この反応生成物A3の重量平均分子量は83000、エポキシ当量は41500、水酸基価は133mgKOH/g、酸価は24mgKOH/g、ガラス転移温度は60℃であった。
【0057】
(合成例4:反応生成物A4の合成)
冷却管を備えたフラスコに、2,2−ビス(4−ヒドロキシフェニル)プロパンを114質量部、エピクロルヒドリンを56質量部、および、テトラブチルアンモニウムブロミドを17質量部加え、70℃で24時間反応させた。次いで、反応溶液を室温まで冷却し、反応溶液に20%の水酸化ナトリウム水溶液を12質量部加え、室温で5時間程度反応させ、クロロホルムで抽出し反応生成物を得た。
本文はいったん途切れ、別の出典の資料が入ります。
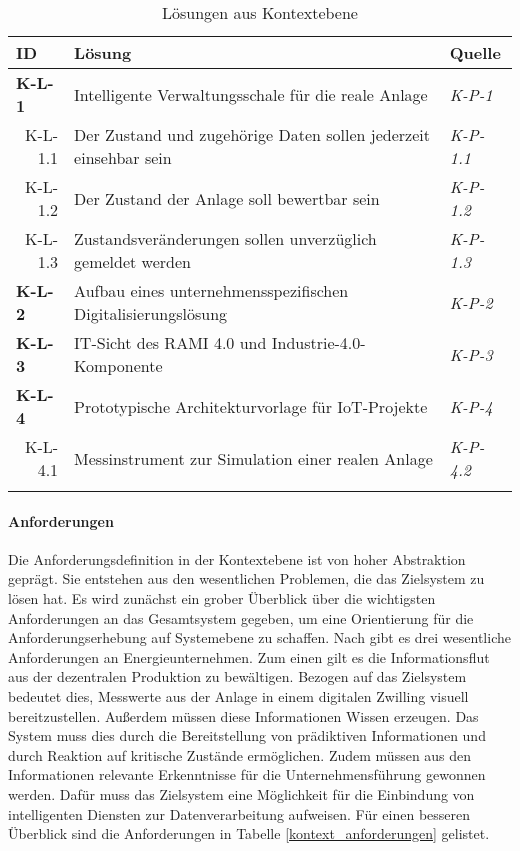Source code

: \begin{table}[H]
  \begin{tabularx}{\textwidth}{@{}lXp{2cm}@{}}
      \toprule
      ID                & Lösung & Quelle \\
      \midrule
      \textbf{K-L-1}              &   Intelligente Verwaltungsschale für die reale Anlage & \textit{K-P-1}                \\
      \multicolumn{1}{r}{K-L-1.1} &  Der Zustand und zugehörige Daten sollen jederzeit einsehbar sein & \textit{K-P-1.1}\\
      \multicolumn{1}{r}{K-L-1.2} & Der Zustand der Anlage soll bewertbar sein & \textit{K-P-1.2}\\
      \multicolumn{1}{r}{K-L-1.3} & Zustandsveränderungen sollen unverzüglich gemeldet werden & \textit{K-P-1.3}\\
      \textbf{K-L-2}              & Aufbau eines unternehmensspezifischen Digitalisierungslösung    & \textit{K-P-2}                \\
      \textbf{K-L-3}              & IT-Sicht des RAMI 4.0 und Industrie-4.0-Komponente           & \textit{K-P-3}                \\
      \textbf{K-L-4}              &  Prototypische Architekturvorlage für IoT-Projekte & \textit{K-P-4} \\
      \multicolumn{1}{r}{K-L-4.1} &  Messinstrument zur Simulation einer realen Anlage & \textit{K-P-4.2}\\
      \addlinespace
      \bottomrule
  \end{tabularx}
  \label{kontext_losung}
  \caption{Lösungen aus Kontextebene}
\end{table}

\paragraph{Anforderungen}

Die Anforderungsdefinition in der Kontextebene ist von hoher Abstraktion geprägt. Sie entstehen aus den wesentlichen Problemen, die das Zielsystem zu lösen hat. Es wird zunächst ein grober Überblick über die wichtigsten Anforderungen an das Gesamtsystem gegeben, um eine Orientierung für die Anforderungserhebung auf Systemebene zu schaffen. Nach \citet{Doleski2016} gibt es drei wesentliche Anforderungen an Energieunternehmen. Zum einen gilt es die Informationsflut aus der dezentralen Produktion zu bewältigen. Bezogen auf das Zielsystem bedeutet dies, Messwerte aus der Anlage in einem digitalen Zwilling visuell bereitzustellen. Außerdem müssen diese Informationen Wissen erzeugen. Das System muss dies durch die Bereitstellung von prädiktiven Informationen und durch Reaktion auf kritische Zustände ermöglichen. Zudem müssen aus den Informationen relevante Erkenntnisse für die Unternehmensführung gewonnen werden. Dafür muss das Zielsystem eine Möglichkeit für die Einbindung von intelligenten Diensten zur Datenverarbeitung aufweisen. Für einen besseren Überblick sind die Anforderungen in Tabelle \ref{kontext_anforderungen} gelistet.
この反応生成物590質量部に対して、グリシジルメタクリレートを43質量部、ジメチルベンジルアミンを7質量部加え、130℃で4時間反応させ、反応生成物(a4)を得た。
この反応生成物(a4)100質量部に対して、メチルメタクリレート/2−ヒドロキシエチルメタクリレート/アクリル酸=900/390/72の質量割合の混合物を1230質量部と、t−ブチルパーオキシ−2−エチルヘキサノエート10質量部とからなる混合物を2時間かけて滴下して4時間反応させた。その後、反応溶液を80℃に冷却し、トリエチルアミン5質量部および脱イオン水1800質量部を順に反応溶液に添加混合することにより、反応生成物A4を得た。
この反応生成物A4の重量平均分子量は44000、エポキシ当量は22000、水酸基価は138mgKOH/g、酸価は38mgKOH/g、ガラス転移温度は80℃であった。
【0058】
(合成例5:反応生成物A5の合成)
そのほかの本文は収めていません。